A single number is the answer here: how many lines below include "without"?

▼

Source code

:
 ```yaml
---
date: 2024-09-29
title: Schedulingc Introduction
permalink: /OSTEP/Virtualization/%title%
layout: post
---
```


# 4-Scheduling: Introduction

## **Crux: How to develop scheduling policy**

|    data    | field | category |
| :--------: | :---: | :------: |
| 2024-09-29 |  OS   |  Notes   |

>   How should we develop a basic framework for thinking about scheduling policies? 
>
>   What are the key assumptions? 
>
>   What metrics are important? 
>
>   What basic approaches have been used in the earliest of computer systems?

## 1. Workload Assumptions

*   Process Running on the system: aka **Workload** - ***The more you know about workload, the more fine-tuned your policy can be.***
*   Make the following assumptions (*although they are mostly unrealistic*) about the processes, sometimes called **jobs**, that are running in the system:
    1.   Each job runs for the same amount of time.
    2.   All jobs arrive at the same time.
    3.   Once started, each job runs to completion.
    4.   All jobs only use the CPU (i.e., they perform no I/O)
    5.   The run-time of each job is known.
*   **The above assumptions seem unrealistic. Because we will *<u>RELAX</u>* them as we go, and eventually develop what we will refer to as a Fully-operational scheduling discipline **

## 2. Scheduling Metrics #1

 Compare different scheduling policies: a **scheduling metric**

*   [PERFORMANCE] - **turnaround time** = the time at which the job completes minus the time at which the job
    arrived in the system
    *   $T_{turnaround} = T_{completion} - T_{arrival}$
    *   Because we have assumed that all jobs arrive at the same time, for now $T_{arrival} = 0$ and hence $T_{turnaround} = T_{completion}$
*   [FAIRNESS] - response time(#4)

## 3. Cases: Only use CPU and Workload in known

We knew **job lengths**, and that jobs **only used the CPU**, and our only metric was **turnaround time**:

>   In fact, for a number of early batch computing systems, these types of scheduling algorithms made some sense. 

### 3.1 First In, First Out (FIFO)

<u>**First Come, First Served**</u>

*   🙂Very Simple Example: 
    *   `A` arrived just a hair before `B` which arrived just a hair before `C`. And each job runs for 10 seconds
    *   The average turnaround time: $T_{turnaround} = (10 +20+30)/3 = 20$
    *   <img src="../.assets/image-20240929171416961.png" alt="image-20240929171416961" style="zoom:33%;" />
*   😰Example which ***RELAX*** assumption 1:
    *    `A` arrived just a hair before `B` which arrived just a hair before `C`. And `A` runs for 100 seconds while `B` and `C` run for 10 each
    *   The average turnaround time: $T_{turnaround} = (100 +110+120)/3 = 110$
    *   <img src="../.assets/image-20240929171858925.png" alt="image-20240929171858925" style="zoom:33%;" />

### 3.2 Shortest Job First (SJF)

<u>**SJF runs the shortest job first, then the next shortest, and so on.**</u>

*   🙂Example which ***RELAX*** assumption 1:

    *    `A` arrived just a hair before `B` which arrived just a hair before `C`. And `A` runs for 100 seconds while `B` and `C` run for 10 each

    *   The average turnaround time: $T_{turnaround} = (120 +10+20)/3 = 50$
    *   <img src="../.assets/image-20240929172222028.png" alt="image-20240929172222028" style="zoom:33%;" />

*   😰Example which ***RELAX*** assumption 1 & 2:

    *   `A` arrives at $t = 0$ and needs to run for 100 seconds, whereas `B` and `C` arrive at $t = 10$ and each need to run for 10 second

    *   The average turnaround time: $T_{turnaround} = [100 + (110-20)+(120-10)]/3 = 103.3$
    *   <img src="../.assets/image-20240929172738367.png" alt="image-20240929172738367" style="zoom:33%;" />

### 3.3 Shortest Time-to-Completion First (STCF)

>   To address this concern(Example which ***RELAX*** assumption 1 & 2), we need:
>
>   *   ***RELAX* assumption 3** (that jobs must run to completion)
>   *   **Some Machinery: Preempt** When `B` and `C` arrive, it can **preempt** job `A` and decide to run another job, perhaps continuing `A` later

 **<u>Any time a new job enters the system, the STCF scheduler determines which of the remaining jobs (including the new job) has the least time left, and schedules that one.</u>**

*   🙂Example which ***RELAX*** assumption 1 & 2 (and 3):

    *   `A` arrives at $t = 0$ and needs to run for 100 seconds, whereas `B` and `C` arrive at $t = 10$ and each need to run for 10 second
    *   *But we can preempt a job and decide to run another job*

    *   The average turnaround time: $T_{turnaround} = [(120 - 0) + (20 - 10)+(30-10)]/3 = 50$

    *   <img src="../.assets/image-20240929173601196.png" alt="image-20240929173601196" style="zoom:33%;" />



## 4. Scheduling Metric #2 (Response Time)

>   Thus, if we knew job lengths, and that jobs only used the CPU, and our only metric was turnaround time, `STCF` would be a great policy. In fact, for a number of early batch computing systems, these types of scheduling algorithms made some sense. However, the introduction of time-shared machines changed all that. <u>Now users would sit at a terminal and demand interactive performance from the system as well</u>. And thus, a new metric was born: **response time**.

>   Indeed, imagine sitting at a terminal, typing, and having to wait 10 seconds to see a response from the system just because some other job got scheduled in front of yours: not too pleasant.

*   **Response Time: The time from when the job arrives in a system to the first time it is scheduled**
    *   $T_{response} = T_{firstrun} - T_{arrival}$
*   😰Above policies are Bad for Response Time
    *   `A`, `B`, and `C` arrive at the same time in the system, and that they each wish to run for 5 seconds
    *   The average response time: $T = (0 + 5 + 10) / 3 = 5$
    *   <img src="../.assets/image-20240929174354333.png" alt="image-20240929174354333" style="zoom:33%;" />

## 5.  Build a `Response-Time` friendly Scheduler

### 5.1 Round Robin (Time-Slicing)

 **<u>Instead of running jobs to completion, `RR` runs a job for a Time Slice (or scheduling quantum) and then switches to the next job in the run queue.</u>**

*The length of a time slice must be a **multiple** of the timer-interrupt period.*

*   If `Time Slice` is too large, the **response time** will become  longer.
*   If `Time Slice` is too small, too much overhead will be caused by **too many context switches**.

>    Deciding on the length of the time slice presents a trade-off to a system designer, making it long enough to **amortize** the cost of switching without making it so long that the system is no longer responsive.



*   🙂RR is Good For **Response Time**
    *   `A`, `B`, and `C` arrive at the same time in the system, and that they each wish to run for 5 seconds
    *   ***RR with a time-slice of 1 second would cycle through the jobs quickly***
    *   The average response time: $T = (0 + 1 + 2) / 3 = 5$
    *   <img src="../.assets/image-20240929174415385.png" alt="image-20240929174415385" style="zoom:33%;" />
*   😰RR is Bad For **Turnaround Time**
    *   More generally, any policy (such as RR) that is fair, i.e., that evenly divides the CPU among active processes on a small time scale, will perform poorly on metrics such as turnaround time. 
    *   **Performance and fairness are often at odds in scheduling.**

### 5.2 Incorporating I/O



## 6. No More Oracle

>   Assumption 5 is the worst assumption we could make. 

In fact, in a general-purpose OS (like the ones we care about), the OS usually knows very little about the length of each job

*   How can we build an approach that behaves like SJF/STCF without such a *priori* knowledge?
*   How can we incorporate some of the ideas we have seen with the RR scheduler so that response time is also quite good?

▲

Written response:
2